Isto diz um teólogo civil. E di-lo porque imagina que "decência" e "respeito" são valores absolutos cuja definição é igual para toda a gente e que, portanto, não há o direito de ofender uma crença religiosa, ou convicção política, ou de desrespeitar uma autoridade ou símbolo, porque todas as pessoas se sentem ofendidas.
Mas não sentem, o que ofende uns não ofende outros. Por exemplo, se eu dissesse (e é provavelmente verdade) que entre os comunistas há mais invejosos do que entre os liberais, haveria comunistas que, se o que escrevo tivesse importância, se sentiriam ofendidos - mas os liberais não; e se afirmasse que a igualdade entre os sexos, consagrada legalmente entre nós, é uma conquista das mulheres (e de muitos homens) contra a Igreja Católica, que aliás ainda não a realizou no seu seio, estaria a enunciar uma evidência que não poucos considerariam ofensiva; o mesmo se dissesse que não há qualquer indício, muito pelo contrário, de que as convicções religiosas tornam as pessoas mais bondosas, mais solidárias ou mais tolerantes.
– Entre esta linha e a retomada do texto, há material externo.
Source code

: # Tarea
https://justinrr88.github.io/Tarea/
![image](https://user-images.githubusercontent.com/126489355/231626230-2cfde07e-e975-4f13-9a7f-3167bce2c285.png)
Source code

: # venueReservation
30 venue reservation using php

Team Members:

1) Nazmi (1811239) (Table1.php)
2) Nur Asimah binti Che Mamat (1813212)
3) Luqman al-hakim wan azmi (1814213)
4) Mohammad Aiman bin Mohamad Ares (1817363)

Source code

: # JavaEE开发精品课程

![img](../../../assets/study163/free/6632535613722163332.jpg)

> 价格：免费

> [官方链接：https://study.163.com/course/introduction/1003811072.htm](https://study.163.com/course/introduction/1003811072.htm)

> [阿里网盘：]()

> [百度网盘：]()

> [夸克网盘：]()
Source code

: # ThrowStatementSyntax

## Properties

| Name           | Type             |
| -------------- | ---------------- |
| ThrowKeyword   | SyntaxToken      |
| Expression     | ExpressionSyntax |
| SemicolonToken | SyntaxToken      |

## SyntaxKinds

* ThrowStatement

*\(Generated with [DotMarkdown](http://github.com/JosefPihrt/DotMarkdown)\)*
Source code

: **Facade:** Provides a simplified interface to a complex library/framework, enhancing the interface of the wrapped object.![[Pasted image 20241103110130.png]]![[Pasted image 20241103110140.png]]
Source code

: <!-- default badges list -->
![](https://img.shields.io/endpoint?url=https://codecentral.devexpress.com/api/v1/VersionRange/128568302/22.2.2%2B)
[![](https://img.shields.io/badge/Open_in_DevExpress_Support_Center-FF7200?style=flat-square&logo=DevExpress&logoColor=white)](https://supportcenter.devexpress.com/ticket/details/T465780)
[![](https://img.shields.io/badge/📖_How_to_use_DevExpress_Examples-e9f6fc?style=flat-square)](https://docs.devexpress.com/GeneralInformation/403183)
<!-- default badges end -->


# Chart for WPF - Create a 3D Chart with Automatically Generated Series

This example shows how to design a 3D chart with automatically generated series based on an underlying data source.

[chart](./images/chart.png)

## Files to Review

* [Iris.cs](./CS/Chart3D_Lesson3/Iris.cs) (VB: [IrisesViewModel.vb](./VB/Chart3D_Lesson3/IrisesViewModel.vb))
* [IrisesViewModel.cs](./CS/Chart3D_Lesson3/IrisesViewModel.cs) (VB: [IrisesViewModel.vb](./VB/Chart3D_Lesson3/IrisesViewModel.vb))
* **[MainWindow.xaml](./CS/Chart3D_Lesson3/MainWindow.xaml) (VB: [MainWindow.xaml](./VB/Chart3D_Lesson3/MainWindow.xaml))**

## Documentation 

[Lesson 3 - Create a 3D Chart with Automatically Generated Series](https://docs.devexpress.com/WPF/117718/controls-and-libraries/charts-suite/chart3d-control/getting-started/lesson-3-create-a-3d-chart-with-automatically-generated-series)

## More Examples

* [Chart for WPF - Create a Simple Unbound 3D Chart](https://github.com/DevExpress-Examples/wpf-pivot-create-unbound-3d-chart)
Do lado de lá do direito a não ser ofendido está o direito à livre opinião. E como a lista daquilo com que cada qual se pode sentir, e sente, ofendido, é praticamente infinita, sobra que a única maneira de congraçar os dois direitos é limitar o direito a não ser ofendido à conjugação com outros direitos individuais - o direito ao bom nome é o que com mais frequência está envolvido.
Por exemplo, se eu disser que o prof. Cavaco (de quem João confessa ter sido consultor, numa louvável manifestação de sinceridade em relação a detalhes pouco lisonjeiros do seu passado) é um exemplo gritante do bom aluno marrão e manhoso não particularmente dotado, mas que teve muito sucesso na vida, estarei a enunciar a minha opinião. E se Cavaco dela tivesse conhecimento e se sentisse ofendido, pior para ele. Mas já se dissesse que Cavaco, no exercício de funções, foi corrupto, constituir-me-ia na obrigação de adiantar os factos que baseassem uma tal suspeita.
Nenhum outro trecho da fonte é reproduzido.